Scotland’s biggest Riding for the Disabled Association (RDA) group is fighting for survival due to a dispute with its landlord.
Bannockburn RDA — based at the Sauchieburn Centre, Stirling — is at the end of a one-mile drive, which has become impassable except by 4×4 vehicles due to potholes.
There are now legal proceedings between the group and landowner William Roddie regarding the costs of repairing the drive.
The group claims that after it made temporary repairs to the drive, “estate workers were seen removing them, making it unsafe”.

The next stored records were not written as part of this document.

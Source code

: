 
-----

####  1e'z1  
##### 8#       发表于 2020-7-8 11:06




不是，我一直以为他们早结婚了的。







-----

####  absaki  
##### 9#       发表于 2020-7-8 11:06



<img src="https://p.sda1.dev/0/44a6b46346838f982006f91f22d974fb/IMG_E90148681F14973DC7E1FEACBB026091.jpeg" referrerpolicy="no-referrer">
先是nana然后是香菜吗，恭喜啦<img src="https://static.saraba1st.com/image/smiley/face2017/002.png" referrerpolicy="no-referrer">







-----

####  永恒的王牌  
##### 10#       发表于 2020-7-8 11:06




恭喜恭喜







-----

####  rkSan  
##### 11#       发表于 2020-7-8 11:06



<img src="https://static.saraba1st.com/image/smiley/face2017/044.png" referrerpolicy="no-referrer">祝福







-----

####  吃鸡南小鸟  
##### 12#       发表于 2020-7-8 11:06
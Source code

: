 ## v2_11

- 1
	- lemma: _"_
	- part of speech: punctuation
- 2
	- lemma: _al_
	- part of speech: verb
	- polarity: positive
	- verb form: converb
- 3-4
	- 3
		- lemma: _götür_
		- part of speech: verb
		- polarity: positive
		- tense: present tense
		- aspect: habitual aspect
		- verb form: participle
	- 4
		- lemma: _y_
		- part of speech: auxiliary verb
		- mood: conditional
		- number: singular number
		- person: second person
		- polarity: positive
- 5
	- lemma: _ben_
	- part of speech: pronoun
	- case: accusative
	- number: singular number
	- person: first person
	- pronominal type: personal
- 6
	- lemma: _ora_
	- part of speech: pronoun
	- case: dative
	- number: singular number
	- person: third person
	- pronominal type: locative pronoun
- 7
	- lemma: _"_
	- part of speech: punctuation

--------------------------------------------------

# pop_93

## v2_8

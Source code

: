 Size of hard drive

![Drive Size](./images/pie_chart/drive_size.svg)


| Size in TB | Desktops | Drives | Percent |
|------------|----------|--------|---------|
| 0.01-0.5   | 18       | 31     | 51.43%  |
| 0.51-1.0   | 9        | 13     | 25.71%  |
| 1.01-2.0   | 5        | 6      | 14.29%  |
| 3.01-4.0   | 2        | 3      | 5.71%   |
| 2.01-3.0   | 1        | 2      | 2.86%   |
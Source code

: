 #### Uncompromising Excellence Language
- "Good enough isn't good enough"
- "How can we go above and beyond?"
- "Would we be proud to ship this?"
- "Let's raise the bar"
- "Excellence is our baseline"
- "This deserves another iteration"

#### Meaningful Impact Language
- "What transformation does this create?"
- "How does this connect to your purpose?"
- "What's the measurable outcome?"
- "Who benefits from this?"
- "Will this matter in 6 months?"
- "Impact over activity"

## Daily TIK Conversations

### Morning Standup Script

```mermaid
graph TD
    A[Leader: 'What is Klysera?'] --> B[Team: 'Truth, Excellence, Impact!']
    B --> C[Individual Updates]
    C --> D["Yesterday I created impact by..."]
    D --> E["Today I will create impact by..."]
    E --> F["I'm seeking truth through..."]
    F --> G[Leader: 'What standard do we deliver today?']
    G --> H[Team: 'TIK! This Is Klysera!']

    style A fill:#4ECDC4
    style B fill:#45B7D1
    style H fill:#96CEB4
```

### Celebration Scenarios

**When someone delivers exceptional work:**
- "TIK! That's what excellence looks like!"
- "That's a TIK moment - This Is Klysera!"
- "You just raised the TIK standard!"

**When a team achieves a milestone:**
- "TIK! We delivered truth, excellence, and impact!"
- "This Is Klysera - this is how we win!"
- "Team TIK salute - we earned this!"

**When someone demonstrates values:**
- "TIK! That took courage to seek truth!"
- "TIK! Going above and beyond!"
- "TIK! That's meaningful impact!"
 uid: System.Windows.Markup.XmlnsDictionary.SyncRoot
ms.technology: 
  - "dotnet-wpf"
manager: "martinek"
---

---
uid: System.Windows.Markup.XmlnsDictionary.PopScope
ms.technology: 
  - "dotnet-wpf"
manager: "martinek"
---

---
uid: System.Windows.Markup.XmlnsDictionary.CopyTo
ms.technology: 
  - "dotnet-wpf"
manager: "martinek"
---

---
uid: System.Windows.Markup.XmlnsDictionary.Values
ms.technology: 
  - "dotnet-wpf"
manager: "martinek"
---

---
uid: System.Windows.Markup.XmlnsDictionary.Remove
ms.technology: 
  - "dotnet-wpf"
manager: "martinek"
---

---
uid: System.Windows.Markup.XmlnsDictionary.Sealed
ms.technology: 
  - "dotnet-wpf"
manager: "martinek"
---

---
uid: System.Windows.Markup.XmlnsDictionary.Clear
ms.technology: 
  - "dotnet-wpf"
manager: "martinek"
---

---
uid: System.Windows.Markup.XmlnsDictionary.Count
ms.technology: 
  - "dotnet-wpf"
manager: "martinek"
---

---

RDA coach Helen Kallow told H&H that numbers have dropped from 200 riders per week to 20, affecting income.
“If we can’t afford to keep the horses, we’ll have to fold,” she added. “We have facilities to train riders for the Special Olympics and Paralympics — which smaller groups can’t offer.”
Gemma Lumsdaine, 16, has ridden at Bannockburn since she was 3 and is aiming for the Paralympics. She has cerebral palsy and is classified as a grade Ia rider.
“I’ll push her wheelchair up and down the drive if my car can’t get through the potholes,” said her mother Sally.
Lyn Dumbleton, 29, has been selected for next year’s Special Olympics.
“That’s now under threat because where would Lyn train?” said her father Paul.
The RDA said the group has made an “extraordinary effort” to keep going.
H&H tried to contact Mr Roddie but had no response.